第11話

「言ったでしょ。俺は同じ立場だったから、はせの肩を持ちたくなるって。」


「がっつり持ちすぎな気もするんだけど…」


菜子さんが私の気持ちを汲み取って言葉にしてくれたけど、久保田さんの嫉妬に火をつけた。


「菜子は洸の立場を応援したいだけじゃねーの。そういえば、洸、ちょっと大和に似てるもんな」


「似、似てないよ…!!」


菜子さんは久保田さんに怒ってぽかぽか反撃するけど、久保田さんは屁でもないって顔してる。


「はせくん、”大和さん”に会ったことある?」


「あるよ。俺が入った頃、まだ店舗にいたから」


「望月くんに似てる?」


「なに?里帆も気になんの?」


久保田さんがはせくんの肩を持ちたくなるのって、”似てる”部分があるのも理由かな?


「そういう気にするじゃないけど…」


「似てはいないよ。いわれてみれば、雰囲気や系統はそっち系かもしれないけど。望月くんって感じじゃないから、里帆の候補に追加すんのやめてね。これ以上ライバル増えるのは勘弁」


「候補に入れないよ!そんな、恐れ多い発言もできないし…!」


もう好意を隠すことをしないのか、はせくんがド直球に飛ばしてくる。


元々隠していたわけじゃないのかも、しれない。


私が鈍感だっただけで、わかりやすいように飛ばしてくれてるのかもしれないけど、これはこれで、刺激が強くて逃げ出したい。
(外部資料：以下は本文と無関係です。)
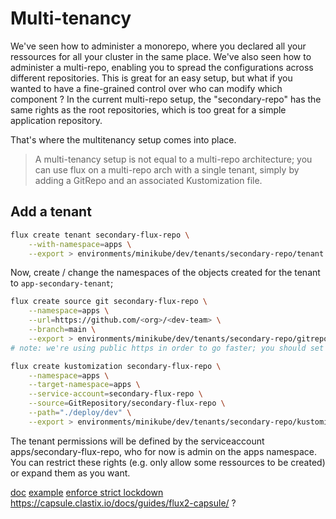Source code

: # Multi-tenancy

We've seen how to administer a monorepo, where you declared all your ressources for all your cluster in the same place.
We've also seen how to administer a multi-repo, enabling you to spread the configurations across different repositories.
This is great for an easy setup, but what if you wanted to have a fine-grained control over who can modify which component ? In the current multi-repo setup, the "secondary-repo" has the same rights as the root repositories, which is too great for a simple application repository.

That's where the multitenancy setup comes into place.

> A multi-tenancy setup is not equal to a multi-repo architecture; you can use flux on a multi-repo arch with a single tenant, simply by adding a GitRepo and an associated Kustomization file.

## Add a tenant

```bash
flux create tenant secondary-flux-repo \
    --with-namespace=apps \
    --export > environments/minikube/dev/tenants/secondary-repo/tenant.yaml
```

Now, create / change the namespaces of the objects created for the tenant to `app-secondary-tenant`;

```bash
flux create source git secondary-flux-repo \
    --namespace=apps \
    --url=https://github.com/<org>/<dev-team> \
    --branch=main \
    --export > environments/minikube/dev/tenants/secondary-repo/gitrepo.yaml
# note: we're using public https in order to go faster; you should set up the connexion using ssh, sealed-secrets & a private repo in a production env.

flux create kustomization secondary-flux-repo \
    --namespace=apps \
    --target-namespace=apps \
    --service-account=secondary-flux-repo \
    --source=GitRepository/secondary-flux-repo \
    --path="./deploy/dev" \
    --export > environments/minikube/dev/tenants/secondary-repo/kustomization-flux.yaml
```

The tenant permissions will be defined by the serviceaccount apps/secondary-flux-repo, who for now is admin on the apps namespace. You can restrict these rights (e.g. only allow some ressources to be created) or expand them as you want.

[doc](https://fluxcd.io/docs/guides/repository-structure/)
[example](https://github.com/fluxcd/flux2-multi-tenancy)
[enforce strict lockdown](https://fluxcd.io/docs/installation/#multi-tenancy-lockdown)
https://capsule.clastix.io/docs/guides/flux2-capsule/ ?
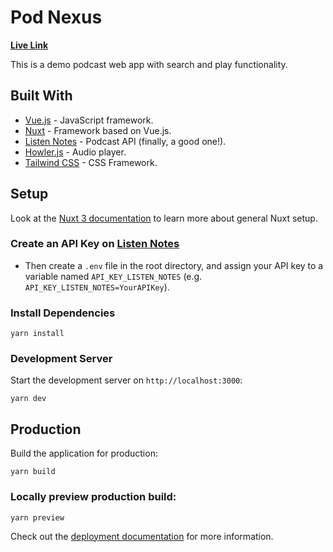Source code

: # Pod Nexus

**[Live Link](https://podcast-web-player.onrender.com)**

This is a demo podcast web app with search and play functionality.

## Built With

- [Vue.js](https://vuejs.org/) - JavaScript framework.
- [Nuxt](https://nuxt.com) - Framework based on Vue.js.
- [Listen Notes](https://www.listennotes.com/) - Podcast API (finally, a good one!).
- [Howler.js](https://howlerjs.com/) - Audio player.
- [Tailwind CSS](https://tailwindcss.com) - CSS Framework.

## Setup

Look at the [Nuxt 3 documentation](https://nuxt.com/docs/getting-started/introduction) to learn more about general Nuxt setup.

### Create an API Key on [Listen Notes](https://www.listennotes.com/)

- Then create a <code>.env</code> file in the root directory, and assign your API key to a variable named <code>API_KEY_LISTEN_NOTES</code> (e.g. <code>API_KEY_LISTEN_NOTES=YourAPIKey</code>).

### Install Dependencies

```
yarn install
```

### Development Server

Start the development server on `http://localhost:3000`:

```
yarn dev
```

## Production

Build the application for production:

```
yarn build
```

### Locally preview production build:

```
yarn preview
```

Check out the [deployment documentation](https://nuxt.com/docs/getting-started/deployment) for more information.
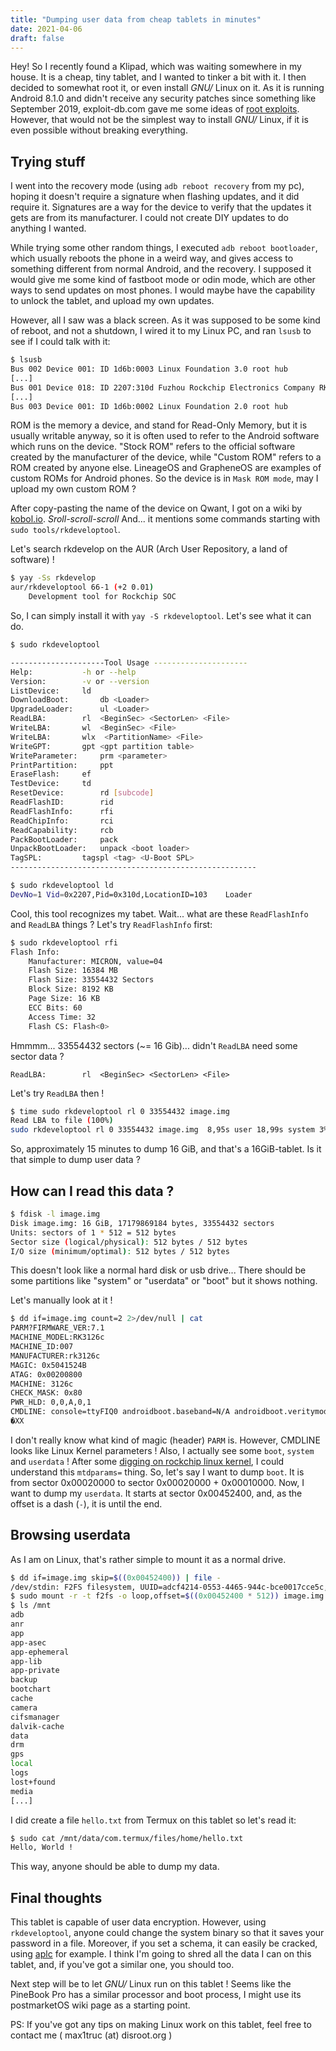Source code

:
 ```yaml
---
title: "Dumping user data from cheap tablets in minutes"
date: 2021-04-06
draft: false
---
```


Hey!
So I recently found a Klipad, which was waiting somewhere in my house.
It is a cheap, tiny tablet, and I wanted to tinker a bit with it.
I then decided to somewhat root it, or even install *GNU/* Linux on it.
As it is running Android 8.1.0 and didn't receive any security patches since something like September 2019, exploit-db.com gave me some ideas of [root exploits].
However, that would not be the simplest way to install *GNU/* Linux, if it is even possible without breaking everything.

## Trying stuff

I went into the recovery mode (using `adb reboot recovery` from my pc), hoping it doesn't require a signature when flashing updates, and it did require it. Signatures are a way for the device to verify that the updates it gets are from its manufacturer. I could not create DIY updates to do anything I wanted.

While trying some other random things, I executed `adb reboot bootloader`, which usually reboots the phone in a weird way, and gives access to something different from normal Android, and the recovery. I supposed it would give me some kind of fastboot mode or odin mode, which are other ways to send updates on most phones. I would maybe have the capability to unlock the tablet, and upload my own updates.

However, all I saw was a black screen. As it was supposed to be some kind of reboot, and not a shutdown, I wired it to my Linux PC, and ran `lsusb` to see if I could talk with it:
```bash
$ lsusb
Bus 002 Device 001: ID 1d6b:0003 Linux Foundation 3.0 root hub
[...]
Bus 001 Device 018: ID 2207:310d Fuzhou Rockchip Electronics Company RK3126 in Mask ROM mode
[...]
Bus 003 Device 001: ID 1d6b:0002 Linux Foundation 2.0 root hub
```

ROM is the memory a device, and stand for Read-Only Memory, but it is usually writable anyway, so it is often used to refer to the Android software which runs on the device. "Stock ROM" refers to the official software created by the manufacturer of the device, while "Custom ROM" refers to a ROM created by anyone else. LineageOS and GrapheneOS are examples of custom ROMs for Android phones.
So the device is in `Mask ROM mode`, may I upload my own custom ROM ?

After copy-pasting the name of the device on Qwant, I got on a wiki by [kobol.io]. *Sroll-scroll-scroll* And... it mentions some commands starting with `sudo tools/rkdeveloptool`.

Let's search rkdevelop on the AUR (Arch User Repository, a land of software) !
```bash
$ yay -Ss rkdevelop
aur/rkdeveloptool 66-1 (+2 0.01)
    Development tool for Rockchip SOC
```

So, I can simply install it with `yay -S rkdeveloptool`. Let's see what it can do.

```bash
$ sudo rkdeveloptool

---------------------Tool Usage ---------------------
Help:			-h or --help
Version:		-v or --version
ListDevice:		ld
DownloadBoot:		db <Loader>
UpgradeLoader:		ul <Loader>
ReadLBA:		rl  <BeginSec> <SectorLen> <File>
WriteLBA:		wl  <BeginSec> <File>
WriteLBA:		wlx  <PartitionName> <File>
WriteGPT:		gpt <gpt partition table>
WriteParameter:		prm <parameter>
PrintPartition:		ppt
EraseFlash:		ef
TestDevice:		td
ResetDevice:		rd [subcode]
ReadFlashID:		rid
ReadFlashInfo:		rfi
ReadChipInfo:		rci
ReadCapability:		rcb
PackBootLoader:		pack
UnpackBootLoader:	unpack <boot loader>
TagSPL:			tagspl <tag> <U-Boot SPL>
-------------------------------------------------------

$ sudo rkdeveloptool ld
DevNo=1	Vid=0x2207,Pid=0x310d,LocationID=103	Loader
```

Cool, this tool recognizes my tabet.
Wait... what are these `ReadFlashInfo` and `ReadLBA` things ?
Let's try `ReadFlashInfo` first:
```bash
$ sudo rkdeveloptool rfi
Flash Info:
	Manufacturer: MICRON, value=04
	Flash Size: 16384 MB
	Flash Size: 33554432 Sectors
	Block Size: 8192 KB
	Page Size: 16 KB
	ECC Bits: 60
	Access Time: 32
	Flash CS: Flash<0>
```

Hmmmm... 33554432 sectors (~= 16 Gib)... didn't `ReadLBA` need some sector data ?
```
ReadLBA:		rl  <BeginSec> <SectorLen> <File>
```

Let's try `ReadLBA` then !
```bash
$ time sudo rkdeveloptool rl 0 33554432 image.img
Read LBA to file (100%)
sudo rkdeveloptool rl 0 33554432 image.img  8,95s user 18,99s system 3% cpu 14:40,88 total
```

So, approximately 15 minutes to dump 16 GiB, and that's a 16GiB-tablet.
Is it that simple to dump user data ?

## How can I read this data ?

```bash
$ fdisk -l image.img
Disk image.img: 16 GiB, 17179869184 bytes, 33554432 sectors
Units: sectors of 1 * 512 = 512 bytes
Sector size (logical/physical): 512 bytes / 512 bytes
I/O size (minimum/optimal): 512 bytes / 512 bytes
```

This doesn't look like a normal hard disk or usb drive...
There should be some partitions like "system" or "userdata" or "boot" but it shows nothing.

Let's manually look at it !
```bash
$ dd if=image.img count=2 2>/dev/null | cat
PARM?FIRMWARE_VER:7.1
MACHINE_MODEL:RK3126c
MACHINE_ID:007
MANUFACTURER:rk3126c
MAGIC: 0x5041524B
ATAG: 0x00200800
MACHINE: 3126c
CHECK_MASK: 0x80
PWR_HLD: 0,0,A,0,1
CMDLINE: console=ttyFIQ0 androidboot.baseband=N/A androidboot.veritymode=enforcing androidboot.hardware=rk30board androidboot.console=ttyFIQ0 init=/init initrd=0x62000000,0x00800000 mtdparts=rk29xxnand:0x00002000@0x00002000(uboot),0x00002000@0x00004000(trust),0x00002000@0x00006000(misc),0x00008000@0x00008000(resource),0x00010000@0x00010000(kernel),0x00010000@0x00020000(boot),0x00020000@0x00030000(recovery),0x00038000@0x00050000(backup),0x00002000@0x00088000(security),0x00100000@0x0008a000(cache),0x00280000@0x0018a000(system),0x00008000@0x0040a000(metadata),0x00038000@0x00412000(vendor),0x00008000@0x0044a000(oem),0x00000400@0x00452000(frp),-@0x00452400(userdata)
�XX
```

I don't really know what kind of magic (header) `PARM` is.
However, CMDLINE looks like Linux Kernel parameters !
Also, I actually see some `boot`, `system` and `userdata` !
After some [digging on rockchip linux kernel], I could understand this `mtdparams=` thing.
So, let's say I want to dump `boot`.
It is from sector 0x00020000 to sector 0x00020000 + 0x00010000.
Now, I want to dump my `userdata`.
It starts at sector 0x00452400, and, as the offset is a dash (`-`), it is until the end.

## Browsing userdata

As I am on Linux, that's rather simple to mount it as a normal drive.

```bash
$ dd if=image.img skip=$((0x00452400)) | file -
/dev/stdin: F2FS filesystem, UUID=adcf4214-0553-4465-944c-bce0017cce5c, volume name ""
$ sudo mount -r -t f2fs -o loop,offset=$((0x00452400 * 512)) image.img /mnt/
$ ls /mnt
adb
anr
app
app-asec
app-ephemeral
app-lib
app-private
backup
bootchart
cache
camera
cifsmanager
dalvik-cache
data
drm
gps
local
logs
lost+found
media
[...]
```

I did create a file `hello.txt` from Termux on this tablet so let's read it:
```bash
$ sudo cat /mnt/data/com.termux/files/home/hello.txt
Hello, World !
```

This way, anyone should be able to dump my data.

## Final thoughts

This tablet is capable of user data encryption. However, using `rkdeveloptool`, anyone could change the system binary so that it saves your password in a file. Moreover, if you set a schema, it can easily be cracked, using [aplc] for example.
I think I'm going to shred all the data I can on this tablet, and, if you've got a similar one, you should too.

Next step will be to let *GNU/* Linux run on this tablet !
Seems like the PineBook Pro has a similar processor and boot process, I might use its postmarketOS wiki page as a starting point.

PS: If you've got any tips on making Linux work on this tablet, feel free to contact me ( max1truc (at) disroot.org )

[root exploits]: https://hernan.de/blog/tailoring-cve-2019-2215-to-achieve-root/
[kobol.io]: https://wiki.kobol.io/helios64/maskrom/
[digging on rockchip linux kernel]: https://github.com/rockchip-linux/kernel/blob/82c9666cb6fe999eb61f23c2c9d0d5dad7332fb6/drivers/mtd/cmdlinepart.c#L23
[aplc]: https://github.com/sch3m4/androidpatternlock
「俺も飲み物買ってくる。俺が戻ってくるまで、里帆のこと帰さないで。泣いた理由を里帆の口から聞きたいから」


「りょーかいです」


久保田さんが手を上げて答えると、はせくんが安心した表情で飲み物を買いに店舗に向かった。


「三上さん、もうはせに決めたら?」


「久保田さん、…完全にはせくんの味方ですか?」


「だって、洸は彼女いるんだよ?彼女いるのに、はせにやきもち焼いてー…。可愛がってる後輩で洸の人柄を知らなかったら「クズ!」の一言で終わることだから」


「確かに…というか、本当にはせくんに焼きもち焼いてるかもわからないし、憶測で話を進めて、関係がこじれることが一番怖くて…」


頭を抱える私に、菜子さんが優しく肩を叩いて「大丈夫だよ」と声をかけてくれる。


「一度に色んな情報が入って混乱するよね。本人に確認したことじゃないこともあるし、私たちの憶測から耳に入れちゃったこともあるし」


「……」


「恋なんて頭で考えるものじゃないから、感情の整理をしながら、選択していこう。私たちは、里帆ちゃんがどっちを選んだとしても、応援するから。ね、翔もね!」


「もちろん。一番大事なのは、三上さんの気持ちだよ。三上さんも、俺らにとって可愛い部下に変わりはないからね」


じーん…と、菜子さんと久保田さんの言葉に感動。


これで今日の話は終わりだと締めの気持ちになっていたのに、どかっと座って存在アピールをする、俺様はせ様。


「で、洸に泣かされた理由は?」


逃がさないと目が本気なはせくんに、「望月くんに彼女がいることを知って泣きました」と白状した。